▶ **TASK OBJECTIVE**
Locate the line that contains "- When fixing" in the entries below, then repeat it and every following line through the line that contains "Thank you again", exactly, and no others.

▶ **DATA LISTING**
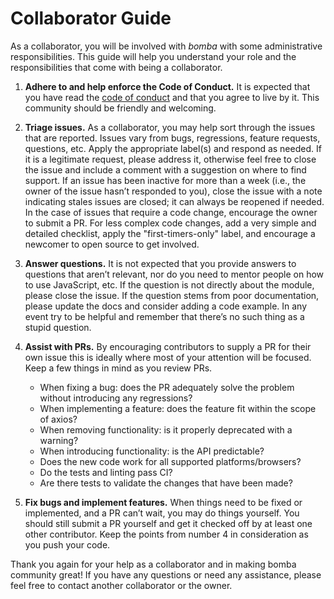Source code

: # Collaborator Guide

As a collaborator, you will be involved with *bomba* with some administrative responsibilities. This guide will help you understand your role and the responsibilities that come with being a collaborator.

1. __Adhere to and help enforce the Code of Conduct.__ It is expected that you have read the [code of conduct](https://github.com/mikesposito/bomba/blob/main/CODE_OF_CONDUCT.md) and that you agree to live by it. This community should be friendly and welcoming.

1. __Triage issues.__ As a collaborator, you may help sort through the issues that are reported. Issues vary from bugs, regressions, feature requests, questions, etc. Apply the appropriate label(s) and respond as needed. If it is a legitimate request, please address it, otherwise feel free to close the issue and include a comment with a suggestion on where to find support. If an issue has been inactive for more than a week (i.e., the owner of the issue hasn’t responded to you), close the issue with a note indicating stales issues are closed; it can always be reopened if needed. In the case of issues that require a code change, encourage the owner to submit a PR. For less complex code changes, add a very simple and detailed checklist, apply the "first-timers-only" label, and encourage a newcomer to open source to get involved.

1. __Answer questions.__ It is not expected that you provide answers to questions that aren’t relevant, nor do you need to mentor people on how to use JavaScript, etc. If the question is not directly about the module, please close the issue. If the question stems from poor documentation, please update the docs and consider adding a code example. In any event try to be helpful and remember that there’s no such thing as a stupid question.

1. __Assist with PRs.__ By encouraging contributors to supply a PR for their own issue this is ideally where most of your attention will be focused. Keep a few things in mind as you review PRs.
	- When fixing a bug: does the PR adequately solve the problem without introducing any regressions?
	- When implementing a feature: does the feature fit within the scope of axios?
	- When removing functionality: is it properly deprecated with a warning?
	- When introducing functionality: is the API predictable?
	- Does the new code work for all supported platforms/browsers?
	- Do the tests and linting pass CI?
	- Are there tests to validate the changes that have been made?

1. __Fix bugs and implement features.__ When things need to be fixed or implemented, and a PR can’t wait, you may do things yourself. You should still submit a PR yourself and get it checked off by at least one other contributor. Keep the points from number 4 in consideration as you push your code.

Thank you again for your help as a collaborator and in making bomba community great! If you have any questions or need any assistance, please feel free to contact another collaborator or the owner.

---

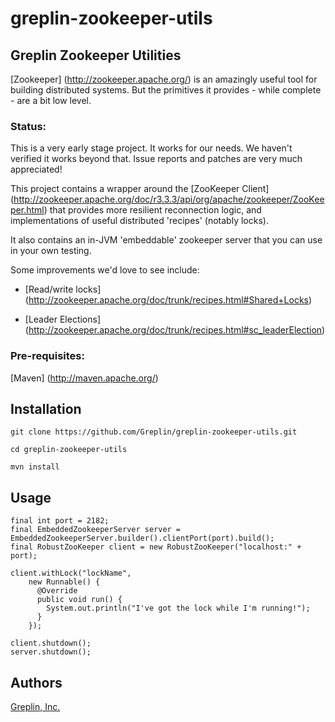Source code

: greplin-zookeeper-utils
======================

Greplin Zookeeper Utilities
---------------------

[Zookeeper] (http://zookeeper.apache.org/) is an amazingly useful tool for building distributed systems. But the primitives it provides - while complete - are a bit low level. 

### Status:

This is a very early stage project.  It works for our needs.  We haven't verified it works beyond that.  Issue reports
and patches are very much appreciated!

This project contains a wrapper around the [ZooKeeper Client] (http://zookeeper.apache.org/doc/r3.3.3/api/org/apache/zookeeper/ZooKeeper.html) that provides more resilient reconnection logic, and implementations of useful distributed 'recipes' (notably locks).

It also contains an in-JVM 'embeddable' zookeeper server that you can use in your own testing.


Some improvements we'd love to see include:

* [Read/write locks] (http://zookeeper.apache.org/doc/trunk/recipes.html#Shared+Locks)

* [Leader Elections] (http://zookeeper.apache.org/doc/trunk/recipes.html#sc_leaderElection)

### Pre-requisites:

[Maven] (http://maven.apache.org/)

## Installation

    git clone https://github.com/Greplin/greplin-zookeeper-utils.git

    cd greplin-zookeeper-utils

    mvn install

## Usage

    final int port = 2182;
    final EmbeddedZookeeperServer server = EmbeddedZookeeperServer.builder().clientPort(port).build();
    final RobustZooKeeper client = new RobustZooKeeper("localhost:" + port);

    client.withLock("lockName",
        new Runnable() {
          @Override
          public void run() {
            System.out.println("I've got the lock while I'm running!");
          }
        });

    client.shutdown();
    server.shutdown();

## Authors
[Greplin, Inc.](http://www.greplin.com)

▶ **SOLUTION TO THE EXERCISE**
	- When fixing a bug: does the PR adequately solve the problem without introducing any regressions?
	- When implementing a feature: does the feature fit within the scope of axios?
	- When removing functionality: is it properly deprecated with a warning?
	- When introducing functionality: is the API predictable?
	- Does the new code work for all supported platforms/browsers?
	- Do the tests and linting pass CI?
	- Are there tests to validate the changes that have been made?

1. __Fix bugs and implement features.__ When things need to be fixed or implemented, and a PR can’t wait, you may do things yourself. You should still submit a PR yourself and get it checked off by at least one other contributor. Keep the points from number 4 in consideration as you push your code.

Thank you again for your help as a collaborator and in making bomba community great! If you have any questions or need any assistance, please feel free to contact another collaborator or the owner.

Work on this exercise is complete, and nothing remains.